Source texts of formatted documents
* * *

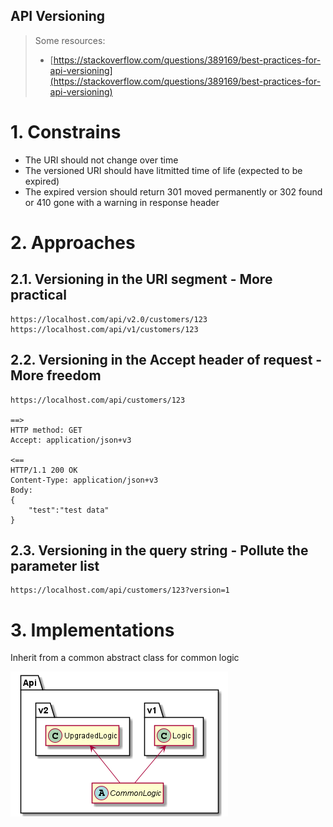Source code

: API Versioning
---

> Some resources:
> * [https://stackoverflow.com/questions/389169/best-practices-for-api-versioning](https://stackoverflow.com/questions/389169/best-practices-for-api-versioning)



# 1. Constrains

* The URI should not change over time
* The versioned URI should have litmitted time of life (expected to be expired)
* The expired version should return 301 moved permanently or 302 found or 410 gone with a warning in response header

# 2. Approaches

## 2.1. Versioning in the URI segment - More practical

```
https://localhost.com/api/v2.0/customers/123
https://localhost.com/api/v1/customers/123
```

## 2.2. Versioning in the Accept header of request - More freedom

```
https://localhost.com/api/customers/123

==>
HTTP method: GET
Accept: application/json+v3

<==
HTTP/1.1 200 OK
Content-Type: application/json+v3
Body:
{
    "test":"test data"
}
```

## 2.3. Versioning in the query string - Pollute the parameter list

```
https://localhost.com/api/customers/123?version=1
```

# 3. Implementations

Inherit from a common abstract class for common logic

![simple implementation](https://github.com/huntertran/concordia-thesis-topic/blob/main/out/justifications/ApiVersioning/ApiVersioning.png?raw=true)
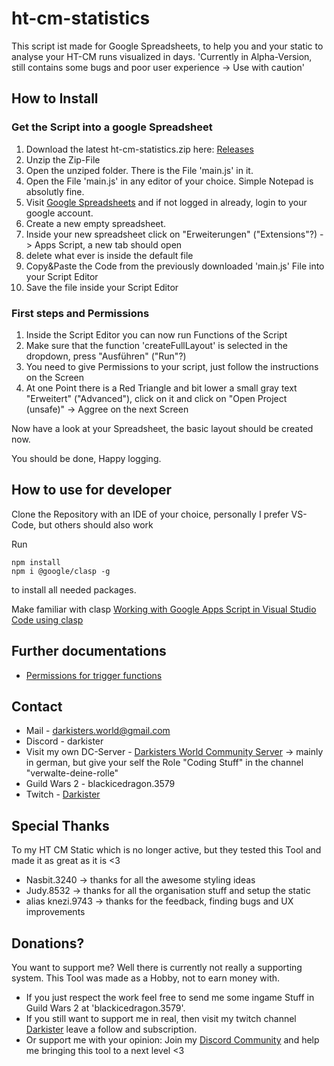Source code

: # ht-cm-statistics
This script ist made for Google Spreadsheets, to help you and your static to analyse your HT-CM runs visualized in days. 
'Currently in Alpha-Version, still contains some bugs and poor user experience -> Use with caution'

## How to Install
### Get the Script into a google Spreadsheet
1. Download the latest ht-cm-statistics.zip here: [Releases](https://github.com/Darkister/ht-cm-statistics/releases)
2. Unzip the Zip-File
3. Open the unziped folder. There is the File 'main.js' in it.
4. Open the File 'main.js' in any editor of your choice. Simple Notepad is absolutly fine.
5. Visit [Google Spreadsheets](https://docs.google.com/spreadsheets/) and if not logged in already, login to your google account.
6. Create a new empty spreadsheet.
7. Inside your new spreadsheet click on "Erweiterungen" ("Extensions"?) -> Apps Script, a new tab should open
8. delete what ever is inside the default file
9. Copy&Paste the Code from the previously downloaded 'main.js' File into your Script Editor
10. Save the file inside your Script Editor

### First steps and Permissions
1. Inside the Script Editor you can now run Functions of the Script
2. Make sure that the function 'createFullLayout' is selected in the dropdown, press "Ausführen" ("Run"?)
3. You need to give Permissions to your script, just follow the instructions on the Screen
4. At one Point there is a Red Triangle and bit lower a small gray text "Erweitert" ("Advanced"), click on it and click on "Open Project (unsafe)" -> Aggree on the next Screen

Now have a look at your Spreadsheet, the basic layout should be created now.

You should be done, Happy logging.

## How to use for developer
Clone the Repository with an IDE of your choice, personally I prefer VS-Code, but others should also work

Run
```
npm install
npm i @google/clasp -g
```
to install all needed packages.

Make familiar with clasp [Working with Google Apps Script in Visual Studio Code using clasp](https://yagisanatode.com/2019/04/01/working-with-google-apps-script-in-visual-studio-code-using-clasp/)

## Further documentations
* [Permissions for trigger functions](https://stackoverflow.com/questions/58359417/you-do-not-have-permission-to-call-urlfetchapp-fetch)

## Contact
* Mail - darkisters.world@gmail.com
* Discord - darkister
* Visit my own DC-Server - [Darkisters World Community Server](https://discord.gg/wMuQnYVNTv) -> mainly in german, but give your self the Role "Coding Stuff" in the channel "verwalte-deine-rolle"
* Guild Wars 2 - blackicedragon.3579
* Twitch - [Darkister](https://www.twitch.tv/darkister)

## Special Thanks
To my HT CM Static which is no longer active, but they tested this Tool and made it as great as it is <3
* Nasbit.3240 -> thanks for all the awesome styling ideas
* Judy.8532 -> thanks for all the organisation stuff and setup the static
* alias knezi.9743 -> thanks for the feedback, finding bugs and UX improvements

## Donations?
You want to support me? Well there is currently not really a supporting system. This Tool was made as a Hobby, not to earn money with.
- If you just respect the work feel free to send me some ingame Stuff in Guild Wars 2 at 'blackicedragon.3579'.
- If you still want to support me in real, then visit my twitch channel [Darkister](https://www.twitch.tv/darkister) leave a follow and subscription.
- Or support me with your opinion: Join my [Discord Community](https://discord.gg/wMuQnYVNTv) and help me bringing this tool to a next level <3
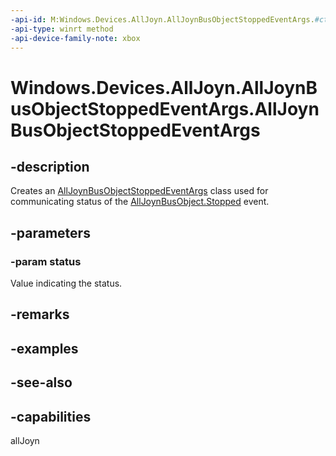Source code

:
 ```yaml
---
-api-id: M:Windows.Devices.AllJoyn.AllJoynBusObjectStoppedEventArgs.#ctor(System.Int32)
-api-type: winrt method
-api-device-family-note: xbox
---
```


<!-- Method syntax
public AllJoynBusObjectStoppedEventArgs(System.Int32 status)
-->

# Windows.Devices.AllJoyn.AllJoynBusObjectStoppedEventArgs.AllJoynBusObjectStoppedEventArgs

## -description
Creates an [AllJoynBusObjectStoppedEventArgs](alljoynbusobjectstoppedeventargs.md) class used for communicating status of the [AllJoynBusObject.Stopped](alljoynbusobject_stopped.md) event.

## -parameters
### -param status
Value indicating the status.

## -remarks

## -examples

## -see-also

## -capabilities
allJoyn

* * *

### INSTRUCTIONS TO FOLLOW
Using the entries above, say how many lines include the word "blackicedragon", with no other output.

### YOUR SOLUTION
2